The Late Payment of Commercial Debts Regulations 2013 (‘the Regulations’) will come into force on 16 March 2013 implementing changes to commercial contracts for the supply of goods and services (excluding excepted contracts) made on or after this date.
The Regulations will make a number of changes including the following:-
Where a public authority enters into a commercial contract for the supply of goods or services (which is not a consumer credit agreement or a contract intended to operate by way of mortgage, pledge, charge or other security), interest will start to run on outstanding payments from 30 days after the latest of receiving the supplier’s invoice, receiving the goods or services and verification or acceptance of the goods or services.
Where a business enters into a commercial contract for the supply of goods of services (excluding those as listed for public authorities) where the contract is silent on time for payment, interest will start to run on outstanding payments from 30 days after the latest of receiving the supplier’s invoice, receiving the goods or services and verification or acceptance of the goods or services. However, the parties can agree a due date for payment of up to 60 days after the latest of these events, and, if the extension is not “grossly unfair” to the supplier, can expressly agree to extend beyond that period.
Acceptance and validation processes: an extension to the normal 30 and 60 day time limits where statute or the contract provide for a procedure of acceptance or validation will be introduced by the Regulations. A limit is placed on the amount of time purchasers can verify the conformity of goods or services with the contract to 30 days, unless the parties expressly agree a longer period and that period is not “grossly unfair” to the supplier.

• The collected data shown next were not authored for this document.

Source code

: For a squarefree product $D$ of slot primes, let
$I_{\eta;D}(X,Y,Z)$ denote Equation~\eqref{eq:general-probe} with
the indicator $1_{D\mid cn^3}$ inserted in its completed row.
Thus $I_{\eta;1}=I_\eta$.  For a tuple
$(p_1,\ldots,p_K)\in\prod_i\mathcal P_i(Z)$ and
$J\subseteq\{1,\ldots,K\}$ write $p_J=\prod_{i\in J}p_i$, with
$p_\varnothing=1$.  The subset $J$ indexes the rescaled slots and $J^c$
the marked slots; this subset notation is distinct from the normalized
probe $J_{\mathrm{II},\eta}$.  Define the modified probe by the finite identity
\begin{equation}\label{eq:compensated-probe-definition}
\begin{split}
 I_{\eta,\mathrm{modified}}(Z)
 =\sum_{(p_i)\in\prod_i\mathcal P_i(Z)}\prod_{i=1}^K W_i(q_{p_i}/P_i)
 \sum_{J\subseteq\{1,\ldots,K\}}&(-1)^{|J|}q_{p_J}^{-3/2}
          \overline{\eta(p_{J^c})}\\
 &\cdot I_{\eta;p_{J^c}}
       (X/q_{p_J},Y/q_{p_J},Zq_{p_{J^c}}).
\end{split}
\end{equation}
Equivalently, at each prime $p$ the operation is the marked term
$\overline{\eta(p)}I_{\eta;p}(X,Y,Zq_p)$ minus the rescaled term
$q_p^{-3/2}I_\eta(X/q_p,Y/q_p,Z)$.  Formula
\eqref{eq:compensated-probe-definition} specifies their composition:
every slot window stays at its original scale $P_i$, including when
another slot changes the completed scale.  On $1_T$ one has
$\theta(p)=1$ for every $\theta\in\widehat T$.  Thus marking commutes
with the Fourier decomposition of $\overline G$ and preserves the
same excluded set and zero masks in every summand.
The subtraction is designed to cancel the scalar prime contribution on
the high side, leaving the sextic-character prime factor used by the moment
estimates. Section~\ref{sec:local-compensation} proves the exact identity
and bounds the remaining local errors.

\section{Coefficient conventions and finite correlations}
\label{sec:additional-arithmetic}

“Gross Unfairness” concept: in determining whether it is grossly unfair for a business purchaser to agree a time extension with a supplier, all of the circumstances of the case are taken into account, particularly:
- whether anything is a gross deviation from good commercial practice and contrary to good faith and fair dealing;
- the nature of the goods or services supplied; and
- whether the purchaser has an objective reason for requiring a change from the statutory provisions.
A gross unfairness test, which is new to English law, and a requirement for good faith will be introduced by the Regulations.

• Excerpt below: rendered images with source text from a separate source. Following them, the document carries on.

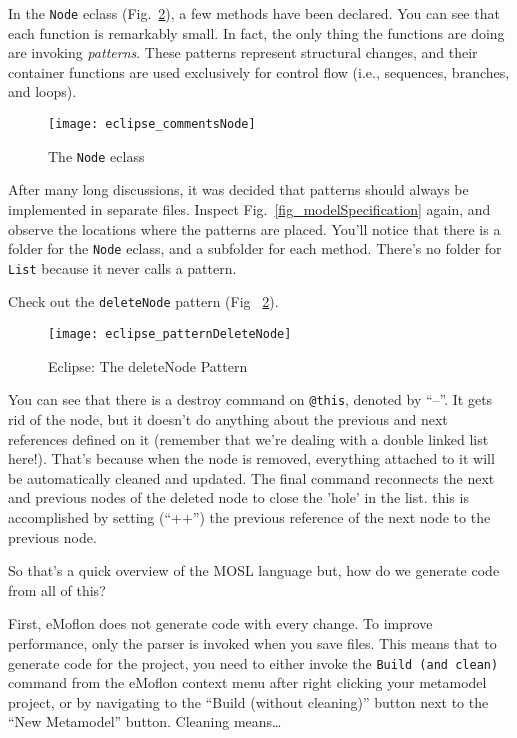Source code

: In the \texttt{Node} eclass (Fig.~\ref{fig_patternDeleteNode}), a few methods have been declared. You can see that each function is remarkably small. In fact,
the only thing the functions are doing are invoking \emph{patterns}. These patterns represent structural changes, and their container functions are used
exclusively for control flow (i.e., sequences, branches, and loops).

 \begin{figure}[htbp]
  \centering
  \texttt{[image: eclipse\_commentsNode]}
  \caption{The \texttt{Node} eclass}
  \label{fig_eclassNode}
\end{figure}


After many long discussions, it was decided that patterns should always be implemented in separate files. Inspect Fig.~\ref{fig_modelSpecification} again, and
observe the locations where the patterns are placed. You'll notice that there is a folder for the \texttt{Node} eclass, and a subfolder for each method. There's
no folder for \texttt{List} because it never calls a pattern.

Check out the \texttt{deleteNode} pattern (Fig ~\ref{fig_patternDeleteNode}).

 \begin{figure}[htbp]
  \centering
  \texttt{[image: eclipse\_patternDeleteNode]}
  \caption{Eclipse: The deleteNode Pattern}
  \label{fig_patternDeleteNode}
\end{figure}

You can see that there is a destroy command on \texttt{@this}, denoted by ``--''. It gets rid of the node, but it doesn't do anything about the previous and
next references defined on it (remember that we're dealing with a double linked list here!). That's because when the node is removed, everything attached to it
will be automatically cleaned and updated. The final command reconnects the next and previous nodes of the deleted node to close the 'hole' in the list. this is
accomplished by setting (``++'') the previous reference of the next node to the previous node.
 
So that's a quick overview of the MOSL language but, how do we generate code from all of this?


First, eMoflon does not generate code with every change. To improve performance, only the parser is invoked when you save files. This means
that to generate code for the project, you need to either invoke the \texttt{Build (and clean)} command from the eMoflon context menu after right clicking your
metamodel project, or by navigating to the ``Build (without cleaning)'' button next to the ``New Metamodel'' button. Cleaning means\ldots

Recovery costs: the supplier can claim any other reasonable costs of recovery in addition to the fixed charge that a supplier may claim as compensation for the cost of recovering a debt. Any attempt to exclude or limit this right will be subject to the reasonableness test under the Unfair Contract Terms Act 1977.
Meaning of “public authority”: a contracting authority within the meaning of regulation 3 of the Public Contracts Regulations 2006.